In a previous 2019 study also published in the journal PNAS, the group determined that lung cancer cells given AZA respond to a PARP inhibitor as if they have BRCA mutations, but the underlying causes were not known. “We now understand that the inflammation changes described above directly link to inducing ‘BRCA-ness’ in cells that do not have these mutations,” explained Feyruz V. Rassool, PhD, professor of radiation oncology at UMSOM and a researcher in the Experimental Therapeutics Program of the University of Maryland Greenebaum Comprehensive Cancer Center (UMGCCC).
The above new findings provide further evidence to test whether PARP inhibitors can effectively treat cancer cells without BRCA mutations once they have BRCA-ness induced by AZA. PARP inhibitors, which block an enzyme that helps repair damaged DNA in cells, are currently approved only to treat those cancers with BRCA mutations.
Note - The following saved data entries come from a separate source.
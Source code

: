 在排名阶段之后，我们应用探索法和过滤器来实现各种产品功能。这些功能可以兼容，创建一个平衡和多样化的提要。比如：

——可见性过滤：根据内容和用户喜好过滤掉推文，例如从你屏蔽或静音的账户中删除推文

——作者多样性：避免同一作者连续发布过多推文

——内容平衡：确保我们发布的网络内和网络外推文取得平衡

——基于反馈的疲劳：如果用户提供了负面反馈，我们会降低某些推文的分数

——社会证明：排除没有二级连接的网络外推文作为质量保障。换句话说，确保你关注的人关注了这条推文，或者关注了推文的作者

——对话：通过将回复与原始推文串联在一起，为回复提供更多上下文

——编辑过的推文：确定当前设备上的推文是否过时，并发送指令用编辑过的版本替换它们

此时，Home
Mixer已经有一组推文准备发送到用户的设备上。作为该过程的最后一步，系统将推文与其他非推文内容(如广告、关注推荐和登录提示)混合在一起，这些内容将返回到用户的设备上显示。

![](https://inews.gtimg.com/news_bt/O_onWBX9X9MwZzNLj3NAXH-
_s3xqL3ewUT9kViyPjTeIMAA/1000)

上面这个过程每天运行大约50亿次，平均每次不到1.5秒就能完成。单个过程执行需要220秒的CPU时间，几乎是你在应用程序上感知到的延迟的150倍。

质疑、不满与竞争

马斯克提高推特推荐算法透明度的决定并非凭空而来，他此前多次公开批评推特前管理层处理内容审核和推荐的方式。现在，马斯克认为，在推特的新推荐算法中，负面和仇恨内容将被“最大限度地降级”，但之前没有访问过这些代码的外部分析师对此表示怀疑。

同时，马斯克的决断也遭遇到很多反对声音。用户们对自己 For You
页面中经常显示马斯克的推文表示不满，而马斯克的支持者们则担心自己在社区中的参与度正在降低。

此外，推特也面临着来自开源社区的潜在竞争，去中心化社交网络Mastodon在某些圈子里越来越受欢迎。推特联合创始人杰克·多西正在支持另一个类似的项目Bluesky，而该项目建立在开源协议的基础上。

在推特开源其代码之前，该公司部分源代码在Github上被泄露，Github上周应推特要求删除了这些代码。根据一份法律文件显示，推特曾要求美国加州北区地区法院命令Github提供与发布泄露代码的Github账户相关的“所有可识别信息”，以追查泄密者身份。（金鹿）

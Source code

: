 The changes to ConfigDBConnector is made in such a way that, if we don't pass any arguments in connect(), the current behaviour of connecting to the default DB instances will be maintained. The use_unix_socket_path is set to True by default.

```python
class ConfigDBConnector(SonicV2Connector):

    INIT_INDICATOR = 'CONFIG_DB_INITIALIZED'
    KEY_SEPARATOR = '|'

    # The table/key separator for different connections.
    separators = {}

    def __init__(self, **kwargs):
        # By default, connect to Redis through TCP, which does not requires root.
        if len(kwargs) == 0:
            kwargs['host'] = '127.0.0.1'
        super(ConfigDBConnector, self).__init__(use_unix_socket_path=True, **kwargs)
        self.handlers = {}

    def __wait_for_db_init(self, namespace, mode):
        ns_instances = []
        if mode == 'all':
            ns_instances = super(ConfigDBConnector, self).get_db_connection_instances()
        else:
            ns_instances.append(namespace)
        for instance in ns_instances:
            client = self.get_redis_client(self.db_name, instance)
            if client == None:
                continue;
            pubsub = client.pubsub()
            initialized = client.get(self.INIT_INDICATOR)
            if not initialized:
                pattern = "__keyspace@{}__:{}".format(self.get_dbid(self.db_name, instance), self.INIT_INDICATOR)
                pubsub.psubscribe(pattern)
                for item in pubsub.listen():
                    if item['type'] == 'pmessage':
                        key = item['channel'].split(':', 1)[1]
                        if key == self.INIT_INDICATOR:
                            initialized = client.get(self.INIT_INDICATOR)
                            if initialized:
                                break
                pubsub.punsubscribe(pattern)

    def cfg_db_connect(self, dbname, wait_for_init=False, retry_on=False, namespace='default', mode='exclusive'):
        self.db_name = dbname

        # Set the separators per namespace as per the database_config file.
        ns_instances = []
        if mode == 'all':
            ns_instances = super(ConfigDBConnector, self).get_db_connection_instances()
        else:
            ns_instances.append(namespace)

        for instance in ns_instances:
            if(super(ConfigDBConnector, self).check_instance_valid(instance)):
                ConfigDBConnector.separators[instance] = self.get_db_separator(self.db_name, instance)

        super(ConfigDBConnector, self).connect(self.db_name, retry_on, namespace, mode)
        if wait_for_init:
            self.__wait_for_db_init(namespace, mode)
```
In fact, the researchers recently helped launch an early phase clinical trial, combining an AZA-like drug and a PARP inhibitor for patients without BRCA mutations who have advanced breast cancer. While the trial is primarily being conducted at Indiana University, the investigator team at UMSOM and Johns Hopkins University (JHU) will evaluate inflammatory processes in tumor biopsies and blood samples from the study patients both before and after treatment.
The new PNAS study was co-authored by Michael Topper, PhD, instructor of oncology at JHU, UMSOM postdoctoral fellow Lena Mclaughlin, PhD, and Stephen Baylin, MD, chief of cancer biology at JHU School of Medicine. It was funded by Stand Up to Cancer, a charitable initiative founded in 2008 by nine women in the entertainment industry to accelerate groundbreaking research and bring new treatments to cancer patients as quickly as possible. Funding for the current study was also provided by the National Cancer Institute, the National Institutes of Health, and the Adelson Medical Research Foundation, as well as the Hodson Trust and the Evelyn Glick Fund.
“Identifying how inflammation is linked to cancer-causing processes is foundational work that has broad implications,” said E. Albert Reece, MD, PhD, MBA, executive vice president for medical affairs, University of Maryland, Baltimore, and the John Z. and Akiko K. Bowers Distinguished Professor and dean, UMSOM. "This translational research will hopefully lead to exciting new avenues for treatment to improve the lives of cancer patients.”